Could you reproduce all of the following entries exactly?
━━ Source material ━━
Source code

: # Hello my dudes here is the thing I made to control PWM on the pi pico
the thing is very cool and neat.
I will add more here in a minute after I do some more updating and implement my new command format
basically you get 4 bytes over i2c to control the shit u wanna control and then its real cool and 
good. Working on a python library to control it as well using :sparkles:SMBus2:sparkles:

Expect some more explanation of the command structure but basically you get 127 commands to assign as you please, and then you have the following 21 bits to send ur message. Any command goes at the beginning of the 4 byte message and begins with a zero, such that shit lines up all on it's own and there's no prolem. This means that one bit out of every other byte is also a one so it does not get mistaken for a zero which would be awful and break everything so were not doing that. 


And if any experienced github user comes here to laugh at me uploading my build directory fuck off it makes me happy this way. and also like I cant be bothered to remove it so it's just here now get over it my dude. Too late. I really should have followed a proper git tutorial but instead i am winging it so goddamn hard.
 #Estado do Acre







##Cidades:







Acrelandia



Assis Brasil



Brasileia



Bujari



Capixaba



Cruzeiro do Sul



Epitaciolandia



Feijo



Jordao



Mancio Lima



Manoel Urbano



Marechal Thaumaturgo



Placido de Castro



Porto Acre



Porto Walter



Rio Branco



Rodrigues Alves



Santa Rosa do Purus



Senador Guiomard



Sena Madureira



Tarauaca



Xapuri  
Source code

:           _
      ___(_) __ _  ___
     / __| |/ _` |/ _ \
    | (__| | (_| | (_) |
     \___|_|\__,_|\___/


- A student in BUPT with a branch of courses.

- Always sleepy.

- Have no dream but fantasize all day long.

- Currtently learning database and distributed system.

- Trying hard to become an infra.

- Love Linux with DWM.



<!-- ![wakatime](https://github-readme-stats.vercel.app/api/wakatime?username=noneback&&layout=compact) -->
━━━
__Result of the exercise__:
Source code

: # Hello my dudes here is the thing I made to control PWM on the pi pico
the thing is very cool and neat.
I will add more here in a minute after I do some more updating and implement my new command format
basically you get 4 bytes over i2c to control the shit u wanna control and then its real cool and 
good. Working on a python library to control it as well using :sparkles:SMBus2:sparkles:

Expect some more explanation of the command structure but basically you get 127 commands to assign as you please, and then you have the following 21 bits to send ur message. Any command goes at the beginning of the 4 byte message and begins with a zero, such that shit lines up all on it's own and there's no prolem. This means that one bit out of every other byte is also a one so it does not get mistaken for a zero which would be awful and break everything so were not doing that. 


And if any experienced github user comes here to laugh at me uploading my build directory fuck off it makes me happy this way. and also like I cant be bothered to remove it so it's just here now get over it my dude. Too late. I really should have followed a proper git tutorial but instead i am winging it so goddamn hard.
 #Estado do Acre







##Cidades:







Acrelandia



Assis Brasil



Brasileia



Bujari



Capixaba



Cruzeiro do Sul



Epitaciolandia



Feijo



Jordao



Mancio Lima



Manoel Urbano



Marechal Thaumaturgo



Placido de Castro



Porto Acre



Porto Walter



Rio Branco



Rodrigues Alves



Santa Rosa do Purus



Senador Guiomard



Sena Madureira



Tarauaca



Xapuri  
Source code

:           _
      ___(_) __ _  ___
     / __| |/ _` |/ _ \
    | (__| | (_| | (_) |
     \___|_|\__,_|\___/


- A student in BUPT with a branch of courses.

- Always sleepy.

- Have no dream but fantasize all day long.

- Currtently learning database and distributed system.

- Trying hard to become an infra.

- Love Linux with DWM.



<!-- ![wakatime](https://github-readme-stats.vercel.app/api/wakatime?username=noneback&&layout=compact) -->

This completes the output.